▶ WHAT TO WORK ON
Using the data that follows, state the number of lines holding the word "传播时延", and give no other output.

+--

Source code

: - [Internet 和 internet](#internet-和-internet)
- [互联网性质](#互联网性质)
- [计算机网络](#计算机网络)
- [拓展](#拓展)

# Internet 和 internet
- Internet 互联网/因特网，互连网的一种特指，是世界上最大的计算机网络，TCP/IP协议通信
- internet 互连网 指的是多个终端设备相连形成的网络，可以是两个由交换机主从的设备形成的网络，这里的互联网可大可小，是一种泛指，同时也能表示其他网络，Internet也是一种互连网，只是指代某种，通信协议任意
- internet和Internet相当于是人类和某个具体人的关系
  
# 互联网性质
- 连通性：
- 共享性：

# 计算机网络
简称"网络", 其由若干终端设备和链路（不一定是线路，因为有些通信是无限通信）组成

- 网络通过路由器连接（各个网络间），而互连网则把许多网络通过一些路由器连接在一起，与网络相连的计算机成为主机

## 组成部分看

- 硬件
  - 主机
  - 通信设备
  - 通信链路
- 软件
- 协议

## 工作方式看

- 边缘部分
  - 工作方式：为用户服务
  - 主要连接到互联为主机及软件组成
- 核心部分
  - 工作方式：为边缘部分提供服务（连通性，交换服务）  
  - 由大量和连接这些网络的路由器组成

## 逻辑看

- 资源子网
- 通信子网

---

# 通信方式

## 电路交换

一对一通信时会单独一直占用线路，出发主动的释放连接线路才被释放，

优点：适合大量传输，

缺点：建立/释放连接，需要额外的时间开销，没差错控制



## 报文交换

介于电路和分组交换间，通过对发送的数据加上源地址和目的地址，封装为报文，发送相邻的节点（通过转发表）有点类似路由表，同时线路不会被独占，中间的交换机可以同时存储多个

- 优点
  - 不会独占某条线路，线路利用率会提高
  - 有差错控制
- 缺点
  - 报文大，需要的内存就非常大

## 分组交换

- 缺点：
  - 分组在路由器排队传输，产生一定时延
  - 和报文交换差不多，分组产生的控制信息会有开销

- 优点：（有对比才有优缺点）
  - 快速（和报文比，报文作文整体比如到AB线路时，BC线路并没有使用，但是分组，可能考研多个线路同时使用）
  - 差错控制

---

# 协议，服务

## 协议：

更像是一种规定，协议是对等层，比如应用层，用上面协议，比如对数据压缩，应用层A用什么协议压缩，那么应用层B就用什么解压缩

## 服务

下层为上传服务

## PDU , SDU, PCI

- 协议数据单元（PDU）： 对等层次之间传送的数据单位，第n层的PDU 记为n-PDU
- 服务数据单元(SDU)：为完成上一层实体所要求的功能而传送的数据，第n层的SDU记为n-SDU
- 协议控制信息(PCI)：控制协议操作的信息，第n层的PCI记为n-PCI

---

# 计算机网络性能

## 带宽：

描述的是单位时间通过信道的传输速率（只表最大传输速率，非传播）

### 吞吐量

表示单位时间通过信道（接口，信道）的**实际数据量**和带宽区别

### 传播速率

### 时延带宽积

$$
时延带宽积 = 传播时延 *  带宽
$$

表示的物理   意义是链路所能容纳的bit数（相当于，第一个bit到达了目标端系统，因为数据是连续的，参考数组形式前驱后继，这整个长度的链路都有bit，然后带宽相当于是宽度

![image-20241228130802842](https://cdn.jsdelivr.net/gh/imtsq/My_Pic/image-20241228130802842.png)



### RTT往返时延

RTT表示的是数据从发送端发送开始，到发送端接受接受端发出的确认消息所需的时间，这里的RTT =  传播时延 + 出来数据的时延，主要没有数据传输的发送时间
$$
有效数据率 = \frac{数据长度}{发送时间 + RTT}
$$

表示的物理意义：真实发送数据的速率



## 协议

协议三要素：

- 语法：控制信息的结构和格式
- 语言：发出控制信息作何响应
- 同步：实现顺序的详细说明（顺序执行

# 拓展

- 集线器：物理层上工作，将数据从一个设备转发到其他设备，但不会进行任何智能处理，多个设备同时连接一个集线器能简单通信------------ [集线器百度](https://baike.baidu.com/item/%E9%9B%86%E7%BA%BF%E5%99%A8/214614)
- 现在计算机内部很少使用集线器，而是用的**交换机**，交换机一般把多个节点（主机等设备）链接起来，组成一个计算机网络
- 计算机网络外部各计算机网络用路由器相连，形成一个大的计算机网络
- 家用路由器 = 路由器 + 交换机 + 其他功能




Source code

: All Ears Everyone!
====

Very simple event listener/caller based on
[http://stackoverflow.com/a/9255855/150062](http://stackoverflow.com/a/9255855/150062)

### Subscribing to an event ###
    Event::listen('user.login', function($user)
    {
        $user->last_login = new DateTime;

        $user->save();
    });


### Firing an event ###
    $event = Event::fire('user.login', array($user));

+--

▶ EXERCISE RESPONSE
2